▶ **EXERCISE INSTRUCTIONS**:
Using the word "perpendiculaire" as the filter, copy each matching line from the records.

[Document images with source code]
★ ★ ★ ★ ★

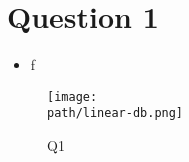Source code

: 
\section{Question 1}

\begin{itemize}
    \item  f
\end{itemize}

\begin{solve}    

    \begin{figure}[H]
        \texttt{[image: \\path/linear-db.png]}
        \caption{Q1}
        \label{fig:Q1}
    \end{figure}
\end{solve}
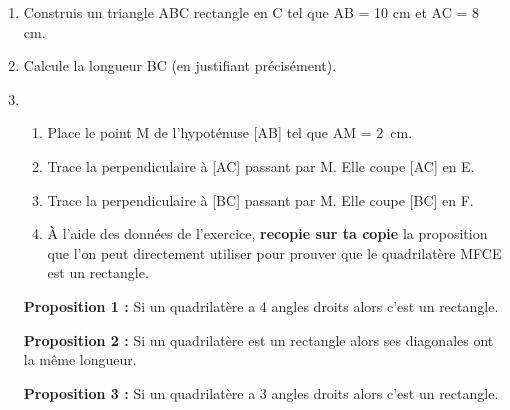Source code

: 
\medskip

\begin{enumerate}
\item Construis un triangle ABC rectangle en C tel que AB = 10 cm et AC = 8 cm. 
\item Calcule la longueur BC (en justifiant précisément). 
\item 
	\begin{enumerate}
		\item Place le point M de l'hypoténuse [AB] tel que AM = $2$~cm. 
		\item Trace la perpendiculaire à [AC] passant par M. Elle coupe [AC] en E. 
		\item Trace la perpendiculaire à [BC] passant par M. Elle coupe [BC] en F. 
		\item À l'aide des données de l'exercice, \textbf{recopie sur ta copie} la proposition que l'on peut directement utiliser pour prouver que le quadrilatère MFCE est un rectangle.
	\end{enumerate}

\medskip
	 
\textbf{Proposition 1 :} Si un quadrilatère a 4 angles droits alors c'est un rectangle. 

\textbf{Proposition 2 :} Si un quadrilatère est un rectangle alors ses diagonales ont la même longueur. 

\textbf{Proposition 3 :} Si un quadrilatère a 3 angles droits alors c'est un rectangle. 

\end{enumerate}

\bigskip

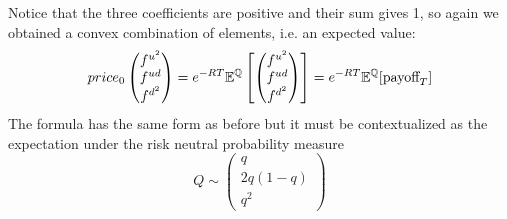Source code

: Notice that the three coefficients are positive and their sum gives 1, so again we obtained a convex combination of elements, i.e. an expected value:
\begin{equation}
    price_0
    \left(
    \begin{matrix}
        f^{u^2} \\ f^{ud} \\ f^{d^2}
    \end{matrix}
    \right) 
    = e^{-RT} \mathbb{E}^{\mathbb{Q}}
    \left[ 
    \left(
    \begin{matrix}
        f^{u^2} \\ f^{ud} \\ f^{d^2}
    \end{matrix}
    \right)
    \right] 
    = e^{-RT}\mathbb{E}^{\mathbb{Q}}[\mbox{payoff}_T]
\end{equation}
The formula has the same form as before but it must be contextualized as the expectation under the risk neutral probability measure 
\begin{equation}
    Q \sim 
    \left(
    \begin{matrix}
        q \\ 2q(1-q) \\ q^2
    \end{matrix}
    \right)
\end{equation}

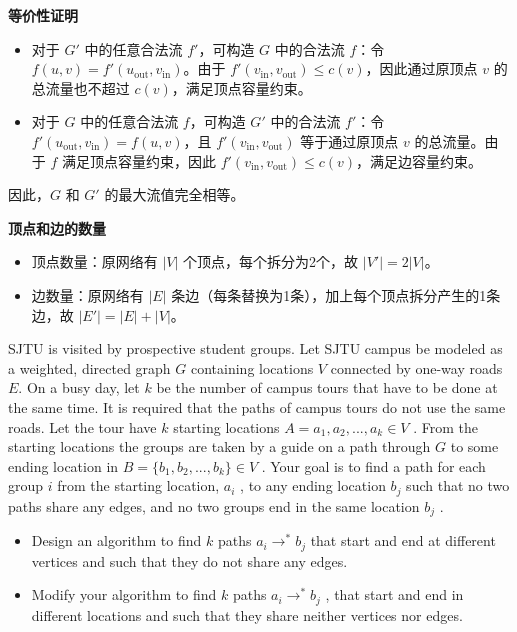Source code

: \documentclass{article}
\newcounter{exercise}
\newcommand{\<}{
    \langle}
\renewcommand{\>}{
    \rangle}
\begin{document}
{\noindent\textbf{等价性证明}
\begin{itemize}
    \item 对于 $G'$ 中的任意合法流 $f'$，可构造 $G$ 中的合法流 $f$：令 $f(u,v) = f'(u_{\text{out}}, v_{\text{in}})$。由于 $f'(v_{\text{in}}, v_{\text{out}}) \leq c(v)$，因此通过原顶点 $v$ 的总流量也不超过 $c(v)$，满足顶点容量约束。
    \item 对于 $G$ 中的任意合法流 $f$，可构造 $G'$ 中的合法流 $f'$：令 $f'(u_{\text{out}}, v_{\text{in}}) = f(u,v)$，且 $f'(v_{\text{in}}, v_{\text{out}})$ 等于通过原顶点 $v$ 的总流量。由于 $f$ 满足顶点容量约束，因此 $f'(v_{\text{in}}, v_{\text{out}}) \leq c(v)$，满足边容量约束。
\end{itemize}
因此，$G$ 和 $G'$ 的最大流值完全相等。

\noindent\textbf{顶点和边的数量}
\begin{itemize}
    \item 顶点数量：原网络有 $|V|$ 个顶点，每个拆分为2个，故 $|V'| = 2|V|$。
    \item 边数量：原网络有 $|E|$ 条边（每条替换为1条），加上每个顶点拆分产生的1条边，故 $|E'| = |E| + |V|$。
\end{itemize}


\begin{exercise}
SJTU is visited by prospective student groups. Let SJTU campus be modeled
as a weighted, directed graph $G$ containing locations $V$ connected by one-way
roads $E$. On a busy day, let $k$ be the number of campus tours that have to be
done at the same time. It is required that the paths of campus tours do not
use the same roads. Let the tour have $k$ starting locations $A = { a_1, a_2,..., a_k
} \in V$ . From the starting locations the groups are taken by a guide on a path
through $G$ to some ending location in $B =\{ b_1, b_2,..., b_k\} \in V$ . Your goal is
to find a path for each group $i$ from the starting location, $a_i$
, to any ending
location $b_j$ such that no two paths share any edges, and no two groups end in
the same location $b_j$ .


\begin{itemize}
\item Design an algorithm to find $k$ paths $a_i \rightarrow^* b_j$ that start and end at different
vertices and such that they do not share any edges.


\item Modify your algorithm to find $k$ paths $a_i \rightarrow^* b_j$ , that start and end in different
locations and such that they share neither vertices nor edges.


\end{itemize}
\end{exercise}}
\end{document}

★ ★ ★ ★ ★

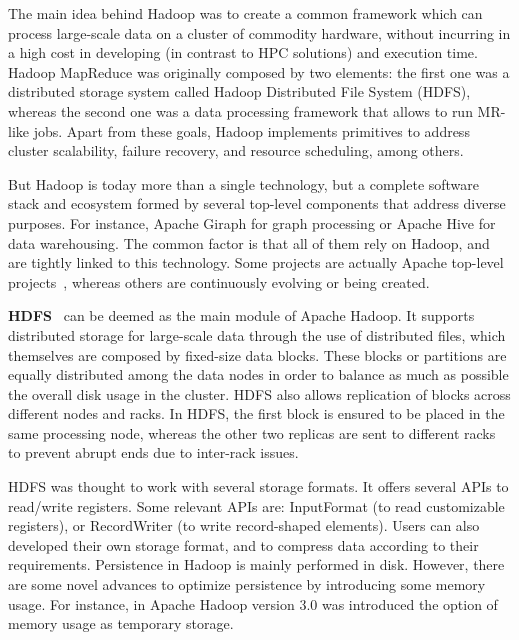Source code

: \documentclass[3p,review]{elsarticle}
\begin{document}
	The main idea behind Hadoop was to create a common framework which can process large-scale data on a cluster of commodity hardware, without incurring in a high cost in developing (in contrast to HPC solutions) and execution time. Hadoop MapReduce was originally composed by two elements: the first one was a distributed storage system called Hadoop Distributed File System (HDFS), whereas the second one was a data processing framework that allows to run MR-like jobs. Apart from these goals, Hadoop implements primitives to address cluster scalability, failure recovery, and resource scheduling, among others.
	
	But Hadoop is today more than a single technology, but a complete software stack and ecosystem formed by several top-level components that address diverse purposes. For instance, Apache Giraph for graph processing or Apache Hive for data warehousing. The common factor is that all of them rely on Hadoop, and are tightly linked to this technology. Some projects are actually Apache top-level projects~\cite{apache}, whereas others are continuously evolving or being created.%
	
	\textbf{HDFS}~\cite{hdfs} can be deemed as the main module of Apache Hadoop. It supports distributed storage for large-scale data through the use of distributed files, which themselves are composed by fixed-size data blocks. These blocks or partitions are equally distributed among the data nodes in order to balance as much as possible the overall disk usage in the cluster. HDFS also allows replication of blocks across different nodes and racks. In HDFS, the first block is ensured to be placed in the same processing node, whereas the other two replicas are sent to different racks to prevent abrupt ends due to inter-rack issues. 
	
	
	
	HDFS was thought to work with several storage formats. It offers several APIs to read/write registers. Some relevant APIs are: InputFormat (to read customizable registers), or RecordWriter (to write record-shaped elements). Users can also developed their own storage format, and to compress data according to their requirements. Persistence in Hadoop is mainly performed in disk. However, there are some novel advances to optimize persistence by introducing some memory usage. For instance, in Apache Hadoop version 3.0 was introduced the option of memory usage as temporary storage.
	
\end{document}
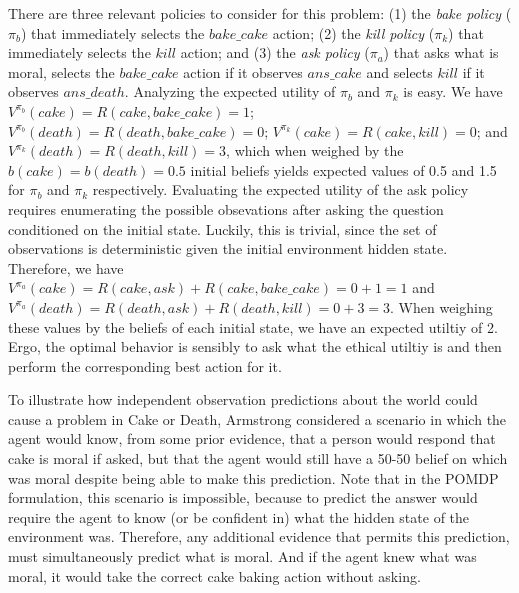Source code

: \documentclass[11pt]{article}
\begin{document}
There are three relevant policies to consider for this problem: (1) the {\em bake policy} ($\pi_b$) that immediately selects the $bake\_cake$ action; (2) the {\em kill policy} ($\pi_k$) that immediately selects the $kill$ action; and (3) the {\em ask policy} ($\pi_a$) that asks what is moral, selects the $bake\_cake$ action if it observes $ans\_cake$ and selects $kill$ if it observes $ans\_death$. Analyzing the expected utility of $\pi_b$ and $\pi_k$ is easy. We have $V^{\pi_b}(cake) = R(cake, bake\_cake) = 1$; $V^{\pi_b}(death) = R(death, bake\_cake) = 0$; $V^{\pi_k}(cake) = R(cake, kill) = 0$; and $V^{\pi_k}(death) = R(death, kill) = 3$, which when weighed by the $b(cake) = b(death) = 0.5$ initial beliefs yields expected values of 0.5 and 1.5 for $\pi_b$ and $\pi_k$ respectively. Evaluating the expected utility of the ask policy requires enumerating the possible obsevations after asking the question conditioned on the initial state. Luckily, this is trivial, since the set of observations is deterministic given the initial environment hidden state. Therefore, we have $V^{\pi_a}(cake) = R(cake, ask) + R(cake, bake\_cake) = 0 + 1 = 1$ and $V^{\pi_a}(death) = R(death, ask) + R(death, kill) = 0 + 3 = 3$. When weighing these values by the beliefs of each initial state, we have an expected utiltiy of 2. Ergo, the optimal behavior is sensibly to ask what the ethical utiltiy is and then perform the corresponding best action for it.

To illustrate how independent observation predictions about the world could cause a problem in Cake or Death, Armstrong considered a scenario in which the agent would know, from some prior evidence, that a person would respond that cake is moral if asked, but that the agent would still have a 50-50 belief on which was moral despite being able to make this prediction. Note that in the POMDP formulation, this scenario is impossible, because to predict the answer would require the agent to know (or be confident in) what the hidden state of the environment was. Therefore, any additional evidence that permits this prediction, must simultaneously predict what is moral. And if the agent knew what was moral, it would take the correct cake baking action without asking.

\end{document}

★ ★ ★ ★ ★

▶ **EXPECTED ANSWER**:
		\item Trace la perpendiculaire à [AC] passant par M. Elle coupe [AC] en E. 
		\item Trace la perpendiculaire à [BC] passant par M. Elle coupe [BC] en F. 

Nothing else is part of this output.